My seven year old touring bike was built with Avid Shorty 4 Cantilevers and other than replacing brake pads as needed they require little or no spring adjusting.
For my expedition touring bike I knew I wanted to install the Avid BB7 mechanical disc brakes and top them off with Speed Dial Levers. While working at a shop in Colorado for a few years of all the assorted hydraulics and other disc brake systems the Avid BB7's required the absolute least amount of maintenance of the rental fleet. If they were set up properly of course, which seems to be the biggest gripe most folks have with the BB7 system.
I have tried a few different methods of installing the BB7's to get the best performance from the system other than using their own specific cable housing. It hasn't been an issue at all, however when the cable housing needs replacing I will probably install Jagwire Ripcord Compressionless Housing. Only reason being that to get the best feel from the BB7 with Speed Dial Lever system so that it is just as "nice" as hydraulic system. It's not something I need at all for the type of riding I do but would be fun to have.

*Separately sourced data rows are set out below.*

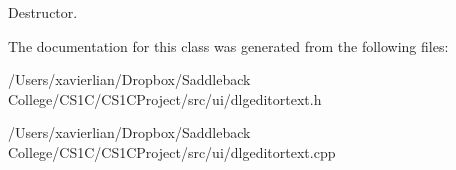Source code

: Destructor. 



The documentation for this class was generated from the following files\+:\begin{DoxyCompactItemize}
\item 
/\+Users/xavierlian/\+Dropbox/\+Saddleback College/\+C\+S1\+C/\+C\+S1\+C\+Project/src/ui/dlgeditortext.\+h\item 
/\+Users/xavierlian/\+Dropbox/\+Saddleback College/\+C\+S1\+C/\+C\+S1\+C\+Project/src/ui/dlgeditortext.\+cpp\end{DoxyCompactItemize}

Folks who prefer the BB7 brakes have shared information on how to get the most out of the system for various riding applications such as downhill riding by using different rotors
If you are shopping for a disc brake system consider the Avid BB7 Mechanical Brakes and consider the fact that many serious bike touring experts ride with an Avid brake system. It's the system consistently installed on many high end touring bikes. It's a very dependable system, preferable to hydraulics with bike touring and commuting for their ease of service and quality feel rivaling any hydraulic system when set up properly.